Monday, June 21, 2010

A Lesson from P

My P is incredibly imaginative and creative. This is a wonderful characteristic that makes him a voracious reader. The down side, however, is that he gets completely swept up in a story and sudden plot twists (especially negative ones) upset him greatly. When you combine this with the fact that he is also very sensitive to music--especially foreboding, dark and scary music--it makes for a dramatic movie watching experience. 

Although I am careful to monitor what my children watch, even the mildest G rated film generally has some sort of villain. The first sign of darkness from the evil character causes P to panic. If the music is especially powerful, he is done.

Because this has been true of him for the duration of his video-watching life, I started reassuring him a couple of years ago not to worry, "the good guys always win." I didn't think through the long term implications at the time, I was just trying to reassure him through a scary couple of minutes so he would stick around to see the hero prevail. A few years later, he still freaks out when the plot gets challenging and I will hear him comfort himself with that mantra, "It's OK. Good guys always win. The good guys always win."

Because I am nothing if not an overthinker, I started wondering if this was the right message for my boy. Generally, in movies, the hero comes through, the main characters are spared a difficult outcome and evil is defeated. In life, it is not always so. Or is it? 

As a Christian, I believe that ultimately God does win. Satan is vanquished for eternity. In day-to-day life it doesn't always seem so.

This afternoon we went to see Toy Story 3. (I could write another whole post on how much I LOVED it--so many great themes.
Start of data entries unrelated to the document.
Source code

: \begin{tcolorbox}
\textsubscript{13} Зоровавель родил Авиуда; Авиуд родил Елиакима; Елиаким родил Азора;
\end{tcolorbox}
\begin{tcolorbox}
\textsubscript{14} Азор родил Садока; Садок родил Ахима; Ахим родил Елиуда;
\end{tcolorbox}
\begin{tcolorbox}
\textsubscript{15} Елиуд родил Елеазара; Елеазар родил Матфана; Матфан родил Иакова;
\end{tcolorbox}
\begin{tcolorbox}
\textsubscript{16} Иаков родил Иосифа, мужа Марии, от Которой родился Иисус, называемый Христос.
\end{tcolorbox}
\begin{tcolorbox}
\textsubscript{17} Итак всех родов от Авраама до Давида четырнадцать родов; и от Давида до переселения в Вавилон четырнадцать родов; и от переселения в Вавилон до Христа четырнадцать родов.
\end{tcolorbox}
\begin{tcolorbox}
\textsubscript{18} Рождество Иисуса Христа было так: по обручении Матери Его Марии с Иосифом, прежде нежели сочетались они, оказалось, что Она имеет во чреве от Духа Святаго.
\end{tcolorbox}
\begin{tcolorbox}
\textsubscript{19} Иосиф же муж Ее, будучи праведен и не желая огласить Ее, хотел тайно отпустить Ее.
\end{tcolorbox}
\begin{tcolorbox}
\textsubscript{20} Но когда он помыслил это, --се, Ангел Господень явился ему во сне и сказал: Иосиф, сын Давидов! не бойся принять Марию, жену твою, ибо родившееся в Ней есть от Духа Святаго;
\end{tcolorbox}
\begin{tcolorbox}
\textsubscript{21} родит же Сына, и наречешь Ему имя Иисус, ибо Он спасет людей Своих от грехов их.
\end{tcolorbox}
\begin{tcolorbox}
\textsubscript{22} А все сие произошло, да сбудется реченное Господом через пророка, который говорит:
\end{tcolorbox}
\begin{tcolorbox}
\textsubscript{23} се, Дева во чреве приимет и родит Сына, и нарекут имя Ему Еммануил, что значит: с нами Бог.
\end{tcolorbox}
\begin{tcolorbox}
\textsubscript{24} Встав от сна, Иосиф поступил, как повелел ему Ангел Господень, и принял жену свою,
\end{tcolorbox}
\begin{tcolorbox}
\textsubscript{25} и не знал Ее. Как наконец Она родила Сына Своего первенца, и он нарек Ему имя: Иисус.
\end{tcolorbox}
It even led to a great conversation on the way home about the villain and how 'meanness has a history.') At the critical part of the plot when all hope seemed to be lost P started freaking out.
"I want to leave. I don't want to stay. I want to leave." He repeated over and over.
We could have left. I was with a sweet friend who could have stayed with my children--but I wanted to teach him a lesson.
I put him in my lap and rocked him through the scariest scene, whispering, "It will all be Ok in the end. You'll see. Stick with me. It will all be Ok in the end, I promise."
I must have repeated that a dozen times.

As I did I thought of God's assurance to us, His children, through the difficult, frightening scenes of our life.
"It will all be Ok in the end. You'll see. Stick with me. It will all be Ok in the end, I promise."
 
I don't think it is at all a stretch. He is our Father, our Comforter, who is with us. He quiets us. He wants us to trust Him enough to not run for the exit when things get scary. He wants us to rest in the shelter of His arms and trust Him that good does triumph over evil in the end. 
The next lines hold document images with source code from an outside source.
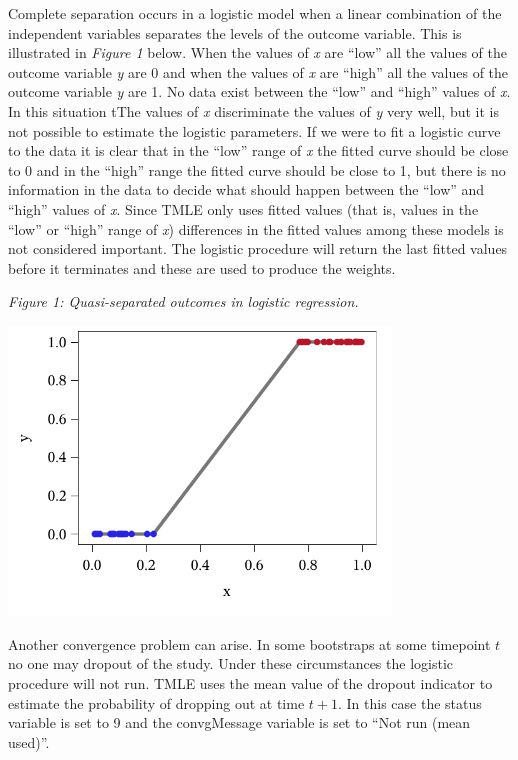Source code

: \documentclass[10pt]{article}
\renewcommand{\baselinestretch}{1.3}
\begin{document}
Complete separation occurs in a logistic model when a linear combination of the independent variables separates the levels of the outcome variable.  This is illustrated in {\em Figure 1} below.  When the values of {\em x} are ``low'' all the values of the outcome variable {\em y} are 0 and when the values of {\em x} are ``high'' all the values of the outcome variable {\em y} are 1.  No data exist between the ``low'' and ``high'' values of {\em x}.  In this situation tThe values of {\em x} discriminate the values of {\em y} very well, but it is not possible to estimate the logistic parameters.  If we were to fit a logistic curve to the data it is clear that in the ``low'' range of {\em x} the fitted curve should be close to 0 and in the ``high'' range the fitted curve should be close to 1, but there is no information in the data to  decide what should happen between the ``low'' and ``high'' values of {\em x}.   Since TMLE only uses fitted values (that is, values in the ``low'' or ``high'' range of {\em x}) differences in the fitted values among these models is not considered important. The logistic procedure will return the last fitted values before it terminates and these are used to produce the weights.
\vspace{0.2in}

\hspace{0.8in}\begin{minipage}[t]{5in}
{\renewcommand{\baselinestretch}{1.0}\selectfont
\hspace{0.4in}\begin{minipage}[t]{4.0in}
{\normalsize \em Figure 1: Quasi-separated outcomes in logistic regression.}
\end{minipage}}\vspace{0.02in}

{
\includegraphics[width=4in]{quasi.pdf}
}
\end{minipage}
\vspace{0.1in}

Another convergence problem can arise. In some bootstraps at some timepoint $t$ no one may dropout of the study.  Under these circumstances the logistic procedure will not run.  TMLE uses the mean value of the dropout indicator to estimate the probability of dropping out at time $t+1$. In this case the status variable is set to 9 and the convgMessage variable is set to ``Not run (mean used)''.

\newpage

{}
\end{document}
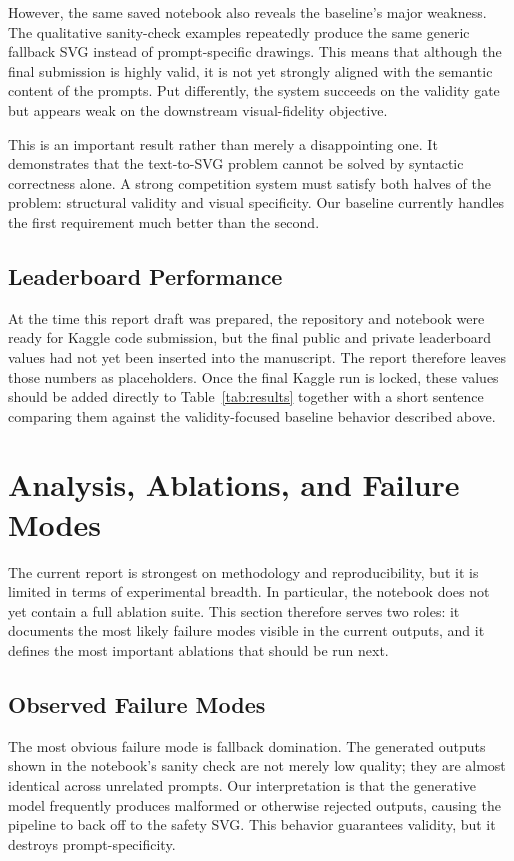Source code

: \documentclass[11pt]{article}
\begin{document}
However, the same saved notebook also reveals the baseline's major weakness. The qualitative sanity-check examples repeatedly produce the same generic fallback SVG instead of prompt-specific drawings. This means that although the final submission is highly valid, it is not yet strongly aligned with the semantic content of the prompts. Put differently, the system succeeds on the validity gate but appears weak on the downstream visual-fidelity objective.

This is an important result rather than merely a disappointing one. It demonstrates that the text-to-SVG problem cannot be solved by syntactic correctness alone. A strong competition system must satisfy both halves of the problem: structural validity and visual specificity. Our baseline currently handles the first requirement much better than the second.

\subsection{Leaderboard Performance}
At the time this report draft was prepared, the repository and notebook were ready for Kaggle code submission, but the final public and private leaderboard values had not yet been inserted into the manuscript. The report therefore leaves those numbers as placeholders. Once the final Kaggle run is locked, these values should be added directly to Table~\ref{tab:results} together with a short sentence comparing them against the validity-focused baseline behavior described above.

\section{Analysis, Ablations, and Failure Modes}
The current report is strongest on methodology and reproducibility, but it is limited in terms of experimental breadth. In particular, the notebook does not yet contain a full ablation suite. This section therefore serves two roles: it documents the most likely failure modes visible in the current outputs, and it defines the most important ablations that should be run next.

\subsection{Observed Failure Modes}
The most obvious failure mode is fallback domination. The generated outputs shown in the notebook's sanity check are not merely low quality; they are almost identical across unrelated prompts. Our interpretation is that the generative model frequently produces malformed or otherwise rejected outputs, causing the pipeline to back off to the safety SVG. This behavior guarantees validity, but it destroys prompt-specificity.
\end{document}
I thought of this David Wilcox song.

Look, if someone wrote a play just to glorify
What's stronger than hate, would they not arrange the stage
To look as if the hero came too late, he's almost in defeat
It's looking like the Evil side will win, so on the Edge 
Of every seat, from the moment that the whole thing begins
It is....

Love that mixed the mortar
And it's love who stacked these stones
And it's love who made the stage here
Although it looks like we're alone
In this scene set in shadows
Like the night is here to stay
There is evil cast around us
But it's love that wrote this play...
For in this darkness love can show the way

So now the stage is set.  You feel your own heart beating
In your chest.  This life's not over yet.
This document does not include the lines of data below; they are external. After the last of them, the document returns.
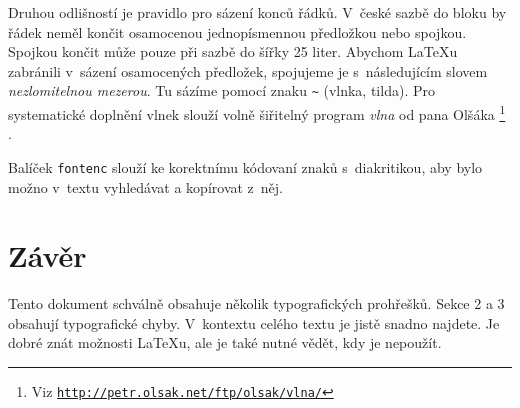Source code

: \documentclass[a4paper, 10pt, twocolumn]{article}
\begin{document}
    Druhou odlišností je pravidlo pro sázení konců řádků. V~české sazbě do bloku by řádek
    neměl končit osamocenou jednopísmennou předložkou nebo spojkou. Spojkou  končit
    může pouze při sazbě do šířky 25 liter. Abychom \LaTeX u zabránili v~sázení osamocených
    předložek, spojujeme je s~následujícím slovem \emph{nezlomitelnou mezerou}.
    Tu sázíme pomocí znaku \verb!~! (vlnka, tilda). Pro systematické doplnění vlnek slouží volně
    šiřitelný program \emph{vlna} od pana Olšáka%
    \footnote[2]{Viz \texttt{\href{http://petr.olsak.net/ftp/olsak/vlna/}{http://petr.olsak.net/ftp/olsak/vlna/}}}%
    .

    Balíček \texttt{fontenc} slouží ke korektnímu kódovaní znaků s~diakritikou, aby bylo
    možno v~textu vyhledávat a kopírovat z~něj.

    \section{Závěr}
    Tento dokument schválně obsahuje několik typografických prohřešků. Sekce 2 a 3 obsahují
    typografické chyby. V~kontextu celého textu je jistě snadno najdete. Je dobré znát možnosti
    \LaTeX u, ale je také nutné vědět, kdy je nepoužít.
\end{document}
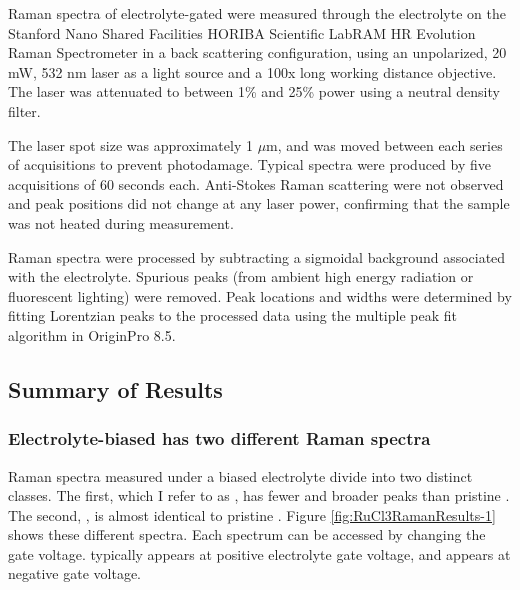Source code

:Raman spectra of electrolyte-gated \rucl were measured through the electrolyte on the Stanford Nano Shared Facilities HORIBA Scientific LabRAM HR Evolution Raman Spectrometer in a back scattering configuration, using an unpolarized, 20 mW, 532 nm laser as a light source and a 100x long working distance objective. The laser was attenuated to between 1\% and 25\% power using a neutral density filter.

The laser spot size was approximately 1 $\mu$m, and was moved between each series of acquisitions to prevent photodamage. Typical spectra were produced by five acquisitions of 60 seconds each. Anti-Stokes Raman scattering were not observed and peak positions did not change at any laser power, confirming that the sample was not heated during measurement.

Raman spectra were processed by subtracting a sigmoidal background associated with the electrolyte. Spurious peaks (from ambient high energy radiation or fluorescent lighting) were removed. Peak locations and widths were determined by fitting Lorentzian peaks to the processed data using the multiple peak fit algorithm in OriginPro 8.5.

\subsection{Summary of Results}

\subsubsection{Electrolyte-biased \rucl has two different Raman spectra}

Raman spectra \rucl measured under a biased electrolyte divide into two distinct classes. The first, which I refer to as \pone , has fewer and broader peaks than pristine \ruclnospace. The second, \pzero , is almost identical to pristine \ruclnospace. Figure \ref{fig:RuCl3RamanResults-1} shows these different spectra. Each spectrum can be accessed by changing the gate voltage. \pone{} typically appears at positive electrolyte gate voltage, and \pzero{} appears at negative gate voltage.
-Show the Way by David Wilcox

Who knew a Pixar film could inspire such thought? And people think Moms don't get to use their brains! :-)

5 comments:

Wendy said...

I am guessing you don't see too many Asian films-the hero almost always dies--it took me a few Asian movies to realize this...I think a lot of it is actually do to our Christian heritage versus other religions (especially Eastern) where redemption and the triumph of good is not a normal assumption. I'm not saying you should skip the Asian movie experience all together, but perhaps when the kids are older it makes for some more good discussion. (Also, good to be prepared yourself-I was quite shocked the first time I saw the "hero" die, and then the movie was over). Good luck, I love reading the antics of your kids, and your desire to teach them godliness in the midst of everything. I'm currently pregnant with my first, and you provide a lot of encouragement-thanks from So. Cal.!!!! =)

Traci said...

We just returned home from seeing it- EVERYONE loved it- the 10 year olds and the too cool 13 year-old. You're right- so many wonderful themes. Glad it turns out in the end!

S said...

Today, I needed to hear this for my own life. Thanks for the post. Give that P a squeeze from me!

Peter and Nancy said...

I heard this song for the first time at our church this year -- it's one of my new favorites. One of my sons is so like your P . . . and he also loves to say that "we know God wins."
Nancy

Just Terrific said...

My husband and I went to see TS3 Saturday night. I really loved it but, oh my, it was hard to take. I remember thinking how some of scenes were a little dark for Disney/Pixar. At one point, we both were ready to sob out loud!! At a Disney movie!!! It just so happens our youngest (emphasize YOUNGEST) just graduated from high school and is going to college. It just hit a little too close to home. Bless little P's tender heart. I hate the scary parts, too and miss them being small enough to hold on my lap.